- Hari Kiran Chereddi
- Born: Hyderabad, India
- Citizenship: Indian
- Education: Osmania University (Bachelor of Engineering), California State University (MBA)
- Occupations: Managing Director of HRV Pharma & CEO of New Horizon Global Pharma
- Board member of: Hyderabad Angels
- Awards: Forbes Global CEO List (2010, 2011, 2012)

= Hari Kiran Chereddi =

Hari Kiran Chereddi is an Indian Businessman. He is the managing director of HRV Pharma and the CEO of New Horizon Global Pharma. Previously, he served as the managing director of Sujana Energy Limited, a company specializing in LED lighting and renewable energy solutions.

==Early life and education==
Hari Kiran Chereddi was born in Hyderabad, India.

He earned a degree in Computer Science Engineering from Osmania University and later pursued an MBA in Supply Chain Management and Finance from California State University.

He is also pursuing his Owner/President Management (OPM) program at Harvard Business School.

During his academic years, he developed a strong interest in business operations and technology-driven solutions, which later influenced his career in entrepreneurship and supply chain management.

== Business career ==
Hari Kiran Chereddi began his career as the Head of Business Management Operations at Bank of America in India, where he gained experience in corporate operations and financial management.

He later founded Sujana Energy, a renewable energy company specializing in advanced LED lighting solutions, solar energy products, and renewable power generation systems.
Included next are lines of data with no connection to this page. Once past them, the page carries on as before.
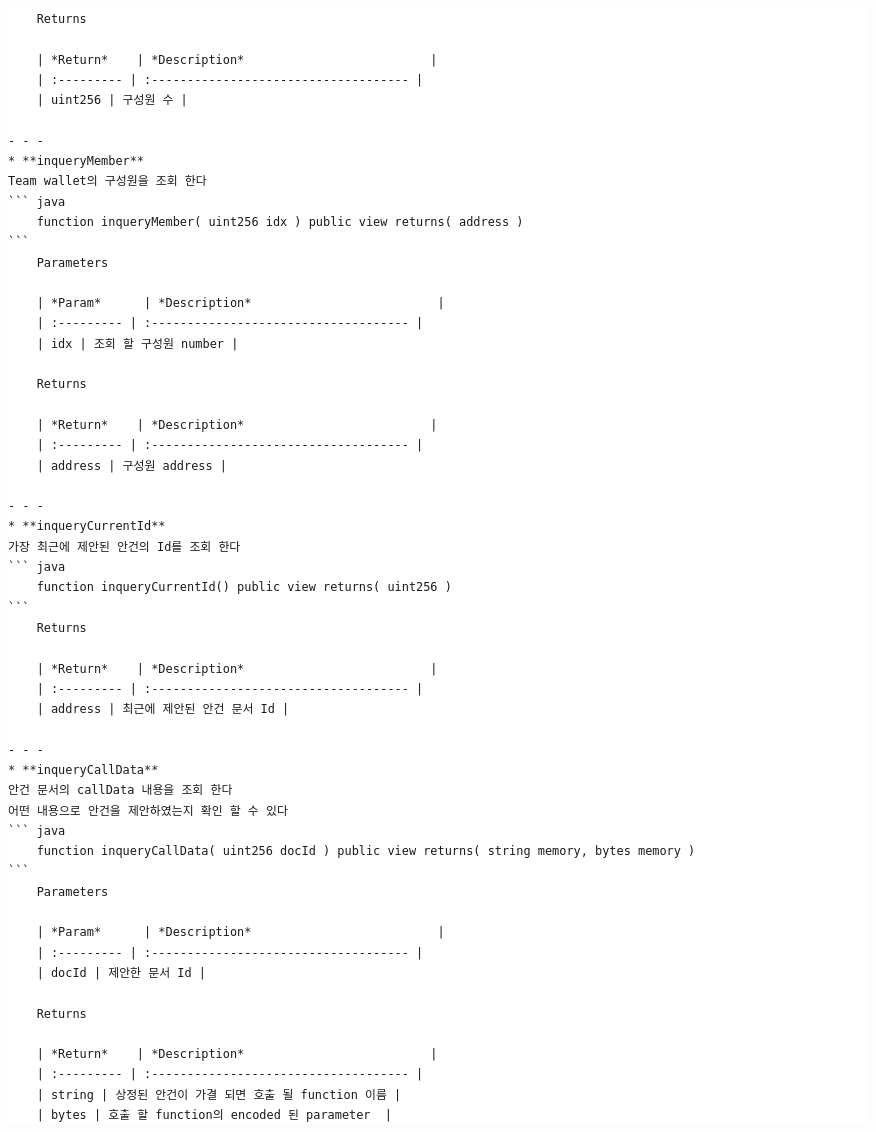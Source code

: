         Returns     

        | *Return*    | *Description*                          |
        | :--------- | :------------------------------------ |
        | uint256 | 구성원 수 |

    - - -
    * **inqueryMember**   
    Team wallet의 구성원을 조회 한다
    ``` java
        function inqueryMember( uint256 idx ) public view returns( address )
    ```   
        Parameters     
           
        | *Param*      | *Description*                          |
        | :--------- | :------------------------------------ |
        | idx | 조회 할 구성원 number |

        Returns     

        | *Return*    | *Description*                          |
        | :--------- | :------------------------------------ |
        | address | 구성원 address |

    - - -
    * **inqueryCurrentId**   
    가장 최근에 제안된 안건의 Id를 조회 한다
    ``` java
        function inqueryCurrentId() public view returns( uint256 )
    ```   
        Returns     

        | *Return*    | *Description*                          |
        | :--------- | :------------------------------------ |
        | address | 최근에 제안된 안건 문서 Id |

    - - -
    * **inqueryCallData**   
    안건 문서의 callData 내용을 조회 한다   
    어떤 내용으로 안건을 제안하였는지 확인 할 수 있다
    ``` java
        function inqueryCallData( uint256 docId ) public view returns( string memory, bytes memory ) 
    ```   
        Parameters     
           
        | *Param*      | *Description*                          |
        | :--------- | :------------------------------------ |
        | docId | 제안한 문서 Id |

        Returns     

        | *Return*    | *Description*                          |
        | :--------- | :------------------------------------ |
        | string | 상정된 안건이 가결 되면 호출 될 function 이름 |
        | bytes | 호출 할 function의 encoded 된 parameter  |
His work in this sector focused on energy efficiency and sustainability, with the company working on major projects across India.

Hari Kiran Chereddi also played a key role in his family's pharmaceutical business as the executive director of Sriam Labs, a contract research and manufacturing firm. Under his leadership, Sriam Labs expanded its operations before being acquired by Laurus Labs, a company now listed on the National Stock Exchange of India (NSE) and Bombay Stock Exchange (BSE).
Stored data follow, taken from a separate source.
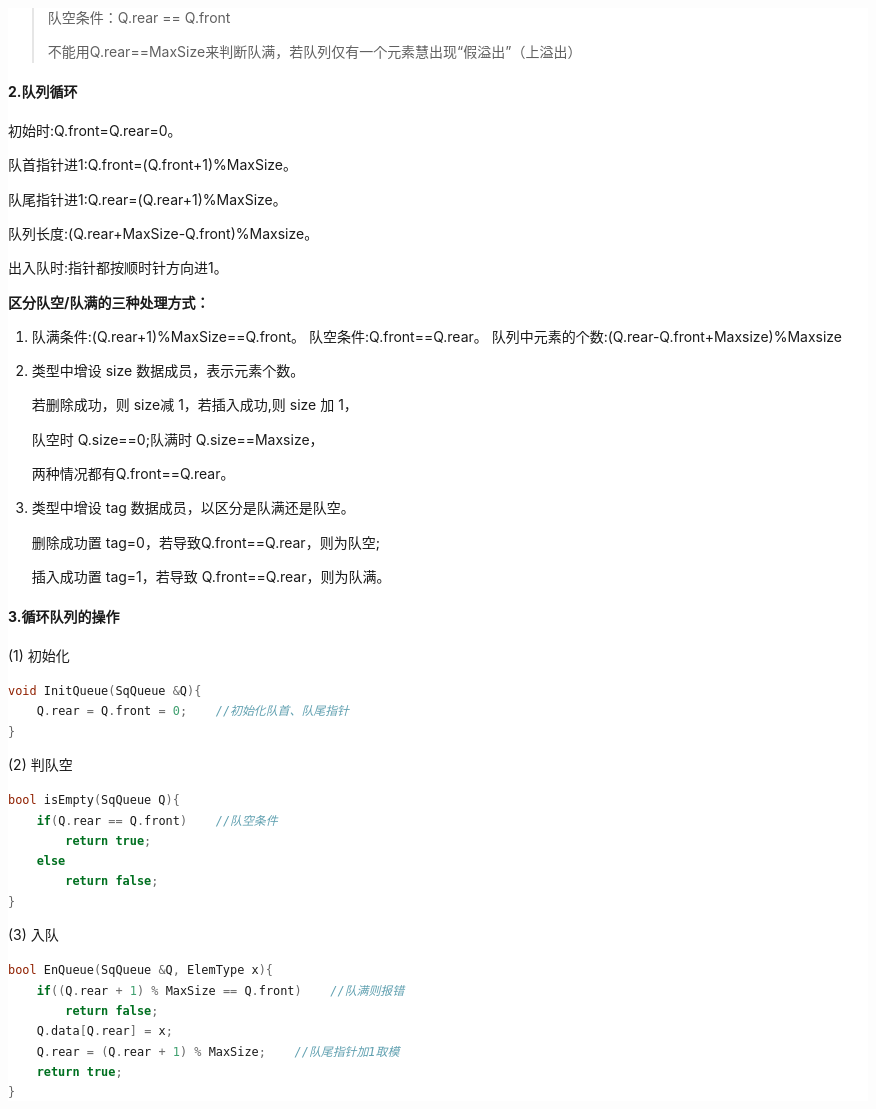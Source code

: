 > 队空条件：Q.rear == Q.front
>
> 不能用Q.rear==MaxSize来判断队满，若队列仅有一个元素慧出现“假溢出”（上溢出）

#### 2.队列循环

初始时:Q.front=Q.rear=0。

队首指针进1:Q.front=(Q.front+1)%MaxSize。

队尾指针进1:Q.rear=(Q.rear+1)%MaxSize。

队列长度:(Q.rear+MaxSize-Q.front)%Maxsize。

出入队时:指针都按顺时针方向进1。



**区分队空/队满的三种处理方式：**

1. 队满条件:(Q.rear+1)%MaxSize==Q.front。
   队空条件:Q.front==Q.rear。
   队列中元素的个数:(Q.rear-Q.front+Maxsize)%Maxsize

2. 类型中增设 size 数据成员，表示元素个数。

   若删除成功，则 size减 1，若插入成功,则 size 加 1，

   队空时 Q.size==0;队满时 Q.size==Maxsize，

   两种情况都有Q.front==Q.rear。

3. 类型中增设 tag 数据成员，以区分是队满还是队空。

   删除成功置 tag=0，若导致Q.front==Q.rear，则为队空;

   插入成功置 tag=1，若导致 Q.front==Q.rear，则为队满。

#### 3.循环队列的操作

(1) 初始化 

```c
void InitQueue(SqQueue &Q){
    Q.rear = Q.front = 0;    //初始化队首、队尾指针
}
```

(2) 判队空

```c
bool isEmpty(SqQueue Q){
    if(Q.rear == Q.front)    //队空条件
        return true;
    else
        return false;
}
```

(3) 入队 

```c
bool EnQueue(SqQueue &Q, ElemType x){
    if((Q.rear + 1) % MaxSize == Q.front)    //队满则报错
        return false;
    Q.data[Q.rear] = x;
    Q.rear = (Q.rear + 1) % MaxSize;    //队尾指针加1取模
    return true;
}
```
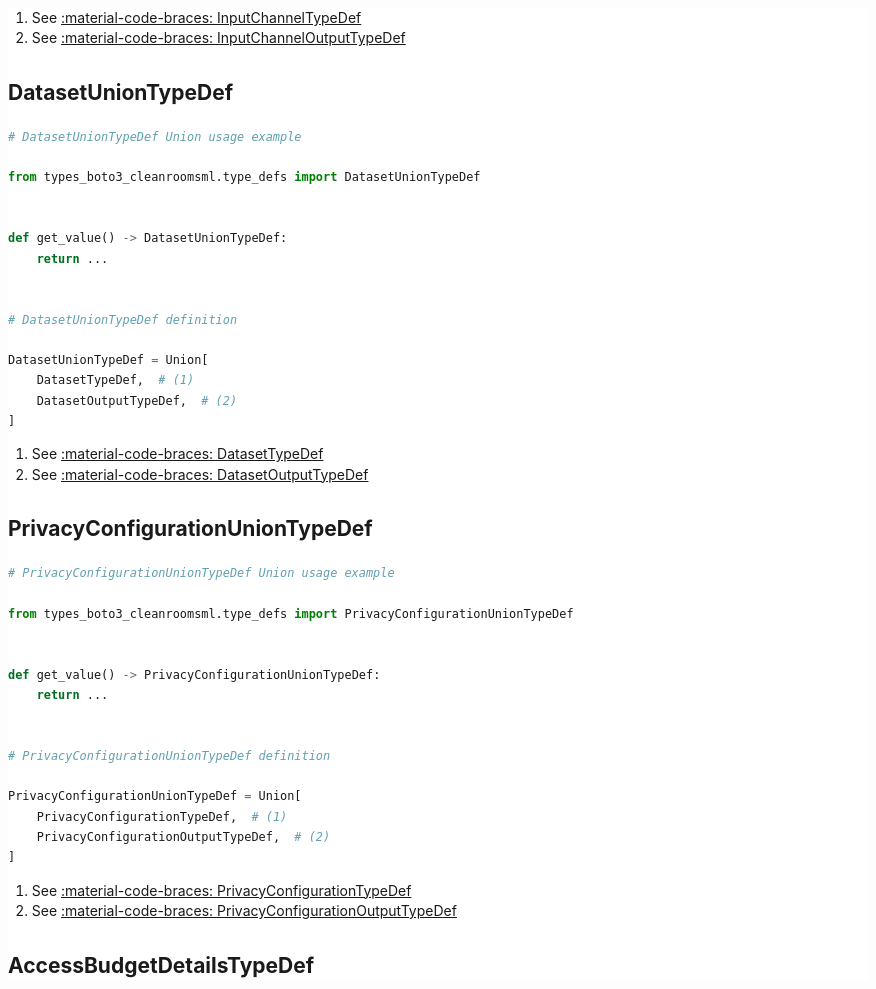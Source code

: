 1. See [:material-code-braces: InputChannelTypeDef](./type_defs.md#inputchanneltypedef)
2. See [:material-code-braces: InputChannelOutputTypeDef](./type_defs.md#inputchanneloutputtypedef)

## DatasetUnionTypeDef

```python
# DatasetUnionTypeDef Union usage example

from types_boto3_cleanroomsml.type_defs import DatasetUnionTypeDef


def get_value() -> DatasetUnionTypeDef:
    return ...


# DatasetUnionTypeDef definition

DatasetUnionTypeDef = Union[
    DatasetTypeDef,  # (1)
    DatasetOutputTypeDef,  # (2)
]
```

1. See [:material-code-braces: DatasetTypeDef](./type_defs.md#datasettypedef)
2. See [:material-code-braces: DatasetOutputTypeDef](./type_defs.md#datasetoutputtypedef)

## PrivacyConfigurationUnionTypeDef

```python
# PrivacyConfigurationUnionTypeDef Union usage example

from types_boto3_cleanroomsml.type_defs import PrivacyConfigurationUnionTypeDef


def get_value() -> PrivacyConfigurationUnionTypeDef:
    return ...


# PrivacyConfigurationUnionTypeDef definition

PrivacyConfigurationUnionTypeDef = Union[
    PrivacyConfigurationTypeDef,  # (1)
    PrivacyConfigurationOutputTypeDef,  # (2)
]
```

1. See [:material-code-braces: PrivacyConfigurationTypeDef](./type_defs.md#privacyconfigurationtypedef)
2. See [:material-code-braces: PrivacyConfigurationOutputTypeDef](./type_defs.md#privacyconfigurationoutputtypedef)



## AccessBudgetDetailsTypeDef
Hari Kiran Chereddi is an active member of the Confederation of Indian Industry (CII) Energy & Environment Panel, where he contributes to energy efficiency policies and sustainable business practices. He is also a member of India's National Energy Efficiency Standards Committee and the National LED Lighting Standards Committee, where he works on setting industry benchmarks for sustainable lighting technologies.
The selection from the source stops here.